I can pretty much adjust my use and meet these goals. One thing that's been bugging me is a narrow strip of grass next to my patio. The sprinklers that were installed there...and throughout our yard...can spray up to 10 feet. As you can see in the picture above, that means the patio is getting as much water, or more, than the lawn it is supposed to water.

Luckily, this can be remedied easily and cheaply.

Rural life means adapting to a DIY lifestyle and, by necessity, I've learned how to repair and replace sprinklers. It's actually pretty easy...just unscrew the sprinkler and screw a new one in. 

Most sprinklers are buried pretty securely in the ground, especially sprinklers that have been in place for 15 years, as ours have. To make this job easier, I'll just replace the inner assembly, leaving the main shell in place.

First things first, I have to find a proper replacement. I found these Rain-Bird sprinklers at for less than six dollars. They're low-flow...up to 50% less than standard sprinklers...and only spray 3-4 feet out, just about perfect for this section of grass.

I get a plumber's wrench, unscrew the top, and remove the inner assembly. 

I do the same thing with the in-ground sprinklers. Then, I just screw the new assembly into the old shell.

The only downside to the new sprinklers is that you have to adjust the spray pattern. A screw on top allows you to adjust from 0-180 degrees. It's not too hard but you must have the sprinkler running to do this, meaning you're going to get very wet.
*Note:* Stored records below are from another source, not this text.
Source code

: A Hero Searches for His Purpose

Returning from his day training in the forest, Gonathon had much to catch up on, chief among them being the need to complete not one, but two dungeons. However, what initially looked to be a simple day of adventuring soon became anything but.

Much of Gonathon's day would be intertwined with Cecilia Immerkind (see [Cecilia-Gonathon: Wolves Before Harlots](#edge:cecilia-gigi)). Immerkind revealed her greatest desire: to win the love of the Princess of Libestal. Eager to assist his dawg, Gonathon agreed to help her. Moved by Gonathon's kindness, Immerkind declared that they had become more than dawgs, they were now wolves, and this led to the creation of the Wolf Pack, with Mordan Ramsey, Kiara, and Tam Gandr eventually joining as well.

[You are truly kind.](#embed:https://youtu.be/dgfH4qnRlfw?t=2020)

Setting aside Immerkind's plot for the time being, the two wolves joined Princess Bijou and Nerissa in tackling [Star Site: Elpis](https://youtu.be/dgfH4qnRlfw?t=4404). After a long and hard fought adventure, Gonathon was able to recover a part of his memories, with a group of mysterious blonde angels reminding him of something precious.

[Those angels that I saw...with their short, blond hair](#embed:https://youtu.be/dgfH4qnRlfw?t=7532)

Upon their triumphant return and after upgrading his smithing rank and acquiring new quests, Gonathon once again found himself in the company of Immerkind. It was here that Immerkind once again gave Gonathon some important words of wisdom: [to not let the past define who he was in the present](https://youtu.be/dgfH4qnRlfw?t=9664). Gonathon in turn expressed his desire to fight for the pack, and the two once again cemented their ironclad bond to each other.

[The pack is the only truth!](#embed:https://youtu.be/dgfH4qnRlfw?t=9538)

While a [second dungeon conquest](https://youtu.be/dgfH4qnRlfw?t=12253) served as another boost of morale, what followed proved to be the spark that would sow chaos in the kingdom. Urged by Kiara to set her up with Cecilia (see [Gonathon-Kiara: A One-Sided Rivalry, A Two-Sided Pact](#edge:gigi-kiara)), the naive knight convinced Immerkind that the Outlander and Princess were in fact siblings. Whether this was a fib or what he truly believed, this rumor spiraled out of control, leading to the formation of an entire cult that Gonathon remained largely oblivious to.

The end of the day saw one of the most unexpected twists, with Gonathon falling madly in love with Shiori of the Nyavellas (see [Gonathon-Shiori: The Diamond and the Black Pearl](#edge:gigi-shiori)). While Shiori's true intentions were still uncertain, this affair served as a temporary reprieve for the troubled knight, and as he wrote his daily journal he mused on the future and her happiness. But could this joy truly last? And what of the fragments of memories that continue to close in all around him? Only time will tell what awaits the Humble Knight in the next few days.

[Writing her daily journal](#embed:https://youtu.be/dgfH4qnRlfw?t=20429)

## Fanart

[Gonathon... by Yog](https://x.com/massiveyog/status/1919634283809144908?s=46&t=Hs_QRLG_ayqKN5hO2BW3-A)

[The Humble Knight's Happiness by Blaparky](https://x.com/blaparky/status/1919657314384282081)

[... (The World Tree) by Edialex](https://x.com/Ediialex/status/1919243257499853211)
The adjustment mechanism is also something else that can break on this sprinkler, it feels like it compromises the quality but we'll see how this goes. I'd rather have a fixed pattern, like standard sprinklers, where you can just get the sprinkler with 45,90, 180, or 360 degree patterns built into it.

Once the sprinklers in this section were replaced, the water usage has gone down fairly dramatically. You can see that just a few drops land on the concrete of the patio now.